The ten points above are very different from what I have seen from any consultant. They tend to guide boards to discussions of the risks of the day rather than the possibility that management is not managing risk (what might happen) as part of its day-to-day running of the organization.

Managing a list of risks is not risk management.

Continuously anticipating what might happen so you make informed and intelligent strategic and tactical decisions that will help you achieve enterprise objectives is risk management.

The periodic discussion by the board of a few significant sources of risk is not risk governance or oversight.

Obtaining assurance that management is effectively managing risk (what might happen) and making informed and intelligent decisions every day, combined with hearing from management on the more significant risks, is risk governance.

I welcome your comments. Do you like or dislike my ten principles? How would you improve them?

 

 

  1. April 29, 2019 at 1:47 AM

    Hi Norman,
    I like and agree with your principles. The Board should have adequate assurances from management the company is properly managed, but refrain from directly managing the company.

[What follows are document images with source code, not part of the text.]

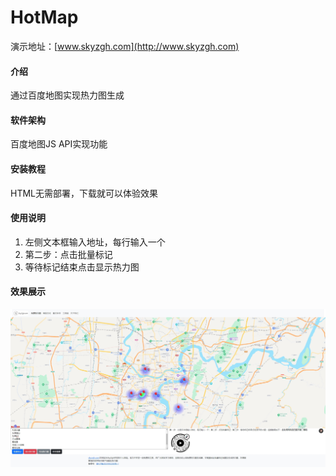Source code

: # HotMap

演示地址：[www.skyzgh.com](http://www.skyzgh.com)

#### 介绍
通过百度地图实现热力图生成

#### 软件架构
百度地图JS API实现功能


#### 安装教程

HTML无需部署，下载就可以体验效果

#### 使用说明

1.  左侧文本框输入地址，每行输入一个
2.  第二步：点击批量标记
3.  等待标记结束点击显示热力图

#### 效果展示

![演示效果](static/img/1.png)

    Given, what I see as the biggest risk in business today – greed – I “love” your principle 4 around personal goals/benefits and long term sustainability of the company.

    I also agree that addressing the likelihood of (not) meeting targets is a much stronger than any absolute value risk tolerance statement – it will also drive a better discussion between management and board.

  2. April 29, 2019 at 8:31 AM

    I particularly like this part:
    „management will take appropriate action if and when the likelihood of achieving objectives falls below acceptable levels.“ This is a much better framing of the effects of risks than regarding individual risks and deciding upon action depending on their magnitude (however well or badly measured) as it is too often the case.

  3. April 29, 2019 at 1:26 PM

    Great list. I suspect the Chair wants to talk about actual risks facing the business and not just the risk management process, hence the disconnect. You might separate the agenda along those lines to clarify how much time for each.

    I think of risk along the COSO lines of strategic/operational, financial reporting, and legal/regulatory, so that may also be helpful in determining how much time the client wants to spend on each bucket.

    Maturity in financial reporting is probably solid, with dozens of risk statements linked to controls as part of SOX. Legal is hopefully the same, with controls linked to laws or frameworks (e.g., InfoSec and privacy controls to Trust Services Criteria and GDPR articles). So hopefully the agenda for those can be shown with a simple process maturity model for those areas or equivalent slide showing functions or businesses down the side and risk management process attributes across the top.

    Good luck!

  4. Anonymous
    April 29, 2019 at 1:34 PM

    Dear Norman, I particularly like the statement in point #2, that the management would take appropriate action when “likelihood of achieving objectives falls below acceptable levels”. It’s definitely a much clearer and more specific “yardstick” than trying to define the risk appetite. Unfortunately, some would use the risk appetite as “buzz word” with no substance and struggle to define what exactly they mean. I also like point#3 which emphasize the need for “scenario planning” for every option that management would present to the Board.

  5. Mike Corcoran
    April 29, 2019 at 6:11 PM

    How to validate and express to get impact. Or, not?

    • Norman Marks
      April 29, 2019 at 7:30 PM

      Mike, could you help me understand what you mean?